• Assigned task: In the entries below, which lines run from the one containing "1979-09-09 | race" to the one containing "1979-09-30 | race"? Copy exactly those lines, ends included, and no others.
══ Data to use
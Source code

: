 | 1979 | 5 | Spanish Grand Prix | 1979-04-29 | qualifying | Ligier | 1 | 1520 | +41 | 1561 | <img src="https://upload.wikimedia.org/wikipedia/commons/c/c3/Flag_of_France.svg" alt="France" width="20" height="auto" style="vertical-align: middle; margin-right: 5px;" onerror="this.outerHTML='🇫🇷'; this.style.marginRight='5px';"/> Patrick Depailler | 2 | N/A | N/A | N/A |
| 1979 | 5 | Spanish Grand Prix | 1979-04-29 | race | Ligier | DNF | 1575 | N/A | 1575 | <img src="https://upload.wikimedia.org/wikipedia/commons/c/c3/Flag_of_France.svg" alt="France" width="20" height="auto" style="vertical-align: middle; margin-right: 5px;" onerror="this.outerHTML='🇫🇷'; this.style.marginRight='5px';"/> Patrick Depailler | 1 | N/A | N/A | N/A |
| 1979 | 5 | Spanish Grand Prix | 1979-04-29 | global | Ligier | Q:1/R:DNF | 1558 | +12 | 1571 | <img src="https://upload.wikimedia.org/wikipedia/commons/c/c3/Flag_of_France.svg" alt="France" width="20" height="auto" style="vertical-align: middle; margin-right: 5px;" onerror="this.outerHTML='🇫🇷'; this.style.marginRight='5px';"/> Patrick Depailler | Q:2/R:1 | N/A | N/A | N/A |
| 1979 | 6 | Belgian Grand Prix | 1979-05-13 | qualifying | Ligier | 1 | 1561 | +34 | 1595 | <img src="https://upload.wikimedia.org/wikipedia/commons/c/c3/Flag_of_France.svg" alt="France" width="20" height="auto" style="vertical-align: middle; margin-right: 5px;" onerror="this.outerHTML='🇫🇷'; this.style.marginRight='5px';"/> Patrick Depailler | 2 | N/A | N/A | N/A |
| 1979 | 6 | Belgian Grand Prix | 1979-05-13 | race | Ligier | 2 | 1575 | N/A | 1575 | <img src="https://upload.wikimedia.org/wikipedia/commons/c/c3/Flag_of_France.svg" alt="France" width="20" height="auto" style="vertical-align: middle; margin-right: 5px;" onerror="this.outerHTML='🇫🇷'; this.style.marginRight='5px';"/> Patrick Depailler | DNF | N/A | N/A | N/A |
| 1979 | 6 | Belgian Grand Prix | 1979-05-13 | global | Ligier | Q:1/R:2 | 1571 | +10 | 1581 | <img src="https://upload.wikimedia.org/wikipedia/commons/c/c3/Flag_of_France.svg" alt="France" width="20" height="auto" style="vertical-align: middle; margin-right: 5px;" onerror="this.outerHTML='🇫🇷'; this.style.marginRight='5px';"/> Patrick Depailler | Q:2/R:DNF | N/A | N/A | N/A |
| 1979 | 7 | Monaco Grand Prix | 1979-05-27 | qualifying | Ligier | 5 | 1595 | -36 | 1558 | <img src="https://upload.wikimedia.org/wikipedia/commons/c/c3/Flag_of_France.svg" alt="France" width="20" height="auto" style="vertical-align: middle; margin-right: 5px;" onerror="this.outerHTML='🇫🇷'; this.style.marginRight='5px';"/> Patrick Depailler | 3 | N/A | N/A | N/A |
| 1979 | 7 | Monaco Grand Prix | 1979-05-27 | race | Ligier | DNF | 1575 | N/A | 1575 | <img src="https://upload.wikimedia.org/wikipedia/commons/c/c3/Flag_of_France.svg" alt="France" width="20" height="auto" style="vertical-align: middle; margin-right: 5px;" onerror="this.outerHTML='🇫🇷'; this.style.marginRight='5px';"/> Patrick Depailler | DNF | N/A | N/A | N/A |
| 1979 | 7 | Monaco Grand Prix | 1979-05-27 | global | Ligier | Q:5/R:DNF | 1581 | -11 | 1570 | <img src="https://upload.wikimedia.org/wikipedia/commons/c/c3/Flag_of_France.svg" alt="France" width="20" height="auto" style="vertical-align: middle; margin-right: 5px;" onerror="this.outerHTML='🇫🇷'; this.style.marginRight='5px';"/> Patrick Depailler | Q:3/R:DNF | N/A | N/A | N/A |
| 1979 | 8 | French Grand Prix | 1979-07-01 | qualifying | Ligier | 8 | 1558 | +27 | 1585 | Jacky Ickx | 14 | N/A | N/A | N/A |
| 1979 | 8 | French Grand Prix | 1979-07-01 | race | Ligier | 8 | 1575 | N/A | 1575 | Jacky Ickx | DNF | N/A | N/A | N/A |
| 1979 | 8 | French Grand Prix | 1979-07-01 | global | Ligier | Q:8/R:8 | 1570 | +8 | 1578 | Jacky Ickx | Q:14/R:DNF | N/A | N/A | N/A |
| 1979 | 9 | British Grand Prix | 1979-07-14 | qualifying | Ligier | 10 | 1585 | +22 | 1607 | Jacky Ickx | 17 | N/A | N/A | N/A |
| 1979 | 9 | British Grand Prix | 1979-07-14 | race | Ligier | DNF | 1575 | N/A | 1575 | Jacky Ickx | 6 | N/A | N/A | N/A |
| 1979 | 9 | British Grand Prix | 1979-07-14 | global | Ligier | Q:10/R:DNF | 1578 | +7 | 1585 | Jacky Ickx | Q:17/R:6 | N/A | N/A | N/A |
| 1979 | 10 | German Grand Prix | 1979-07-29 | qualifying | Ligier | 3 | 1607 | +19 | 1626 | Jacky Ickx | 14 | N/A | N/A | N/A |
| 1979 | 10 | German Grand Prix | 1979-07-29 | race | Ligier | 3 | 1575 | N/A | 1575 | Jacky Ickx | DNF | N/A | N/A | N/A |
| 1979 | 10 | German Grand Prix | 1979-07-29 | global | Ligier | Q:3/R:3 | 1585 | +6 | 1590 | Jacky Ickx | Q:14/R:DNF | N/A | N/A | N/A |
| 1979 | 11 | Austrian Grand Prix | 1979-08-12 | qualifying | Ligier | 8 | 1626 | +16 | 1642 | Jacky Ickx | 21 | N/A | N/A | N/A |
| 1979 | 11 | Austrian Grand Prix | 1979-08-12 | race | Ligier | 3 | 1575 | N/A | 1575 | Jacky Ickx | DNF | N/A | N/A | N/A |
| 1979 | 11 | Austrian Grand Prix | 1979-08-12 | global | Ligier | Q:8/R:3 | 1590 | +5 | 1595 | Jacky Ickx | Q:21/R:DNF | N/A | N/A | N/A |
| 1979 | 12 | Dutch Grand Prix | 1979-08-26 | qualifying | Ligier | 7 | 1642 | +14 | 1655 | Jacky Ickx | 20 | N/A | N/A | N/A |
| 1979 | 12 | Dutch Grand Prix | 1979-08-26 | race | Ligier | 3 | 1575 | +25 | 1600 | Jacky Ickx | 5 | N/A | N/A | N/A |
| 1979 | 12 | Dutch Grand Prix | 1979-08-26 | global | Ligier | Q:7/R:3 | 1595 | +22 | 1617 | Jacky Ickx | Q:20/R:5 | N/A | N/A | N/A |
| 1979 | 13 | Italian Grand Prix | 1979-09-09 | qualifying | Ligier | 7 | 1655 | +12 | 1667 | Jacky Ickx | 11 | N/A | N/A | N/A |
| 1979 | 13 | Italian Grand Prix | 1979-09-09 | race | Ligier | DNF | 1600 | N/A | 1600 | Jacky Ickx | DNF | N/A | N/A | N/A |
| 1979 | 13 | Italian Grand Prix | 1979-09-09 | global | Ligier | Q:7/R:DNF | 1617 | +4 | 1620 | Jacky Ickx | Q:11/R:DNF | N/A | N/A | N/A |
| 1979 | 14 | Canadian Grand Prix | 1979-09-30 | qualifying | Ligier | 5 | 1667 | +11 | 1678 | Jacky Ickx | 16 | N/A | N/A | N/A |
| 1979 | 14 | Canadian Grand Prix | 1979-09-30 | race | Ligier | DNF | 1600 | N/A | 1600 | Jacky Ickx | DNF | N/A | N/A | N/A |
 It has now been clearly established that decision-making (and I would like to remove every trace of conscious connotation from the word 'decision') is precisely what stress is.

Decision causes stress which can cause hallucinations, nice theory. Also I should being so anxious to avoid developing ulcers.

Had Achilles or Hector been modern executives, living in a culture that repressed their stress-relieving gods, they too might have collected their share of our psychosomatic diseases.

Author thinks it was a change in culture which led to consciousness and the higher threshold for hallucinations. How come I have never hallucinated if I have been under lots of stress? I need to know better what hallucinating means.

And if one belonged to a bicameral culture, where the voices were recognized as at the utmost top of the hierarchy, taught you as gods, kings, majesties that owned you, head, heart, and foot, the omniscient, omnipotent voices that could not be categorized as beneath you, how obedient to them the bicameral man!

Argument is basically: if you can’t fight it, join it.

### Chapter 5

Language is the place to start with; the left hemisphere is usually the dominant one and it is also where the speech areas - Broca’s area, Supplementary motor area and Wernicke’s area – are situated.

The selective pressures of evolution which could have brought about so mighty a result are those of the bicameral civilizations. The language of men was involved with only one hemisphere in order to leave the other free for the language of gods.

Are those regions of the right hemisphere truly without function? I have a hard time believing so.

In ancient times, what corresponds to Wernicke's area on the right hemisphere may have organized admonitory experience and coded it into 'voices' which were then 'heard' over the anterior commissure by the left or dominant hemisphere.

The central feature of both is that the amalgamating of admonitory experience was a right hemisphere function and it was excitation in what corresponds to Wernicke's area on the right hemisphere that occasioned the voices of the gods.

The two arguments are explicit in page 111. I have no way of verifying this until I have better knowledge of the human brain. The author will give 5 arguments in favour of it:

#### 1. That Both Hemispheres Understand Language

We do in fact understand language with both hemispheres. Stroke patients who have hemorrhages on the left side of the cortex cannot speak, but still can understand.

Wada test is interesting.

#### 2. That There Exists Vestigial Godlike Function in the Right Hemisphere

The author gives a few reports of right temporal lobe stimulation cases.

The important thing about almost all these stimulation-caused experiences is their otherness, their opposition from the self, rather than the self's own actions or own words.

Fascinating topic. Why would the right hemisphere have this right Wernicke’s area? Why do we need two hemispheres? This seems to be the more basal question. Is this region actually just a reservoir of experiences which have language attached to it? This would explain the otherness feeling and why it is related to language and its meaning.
════
• Your response:
| 1979 | 13 | Italian Grand Prix | 1979-09-09 | race | Ligier | DNF | 1600 | N/A | 1600 | Jacky Ickx | DNF | N/A | N/A | N/A |
| 1979 | 13 | Italian Grand Prix | 1979-09-09 | global | Ligier | Q:7/R:DNF | 1617 | +4 | 1620 | Jacky Ickx | Q:11/R:DNF | N/A | N/A | N/A |
| 1979 | 14 | Canadian Grand Prix | 1979-09-30 | qualifying | Ligier | 5 | 1667 | +11 | 1678 | Jacky Ickx | 16 | N/A | N/A | N/A |
| 1979 | 14 | Canadian Grand Prix | 1979-09-30 | race | Ligier | DNF | 1600 | N/A | 1600 | Jacky Ickx | DNF | N/A | N/A | N/A |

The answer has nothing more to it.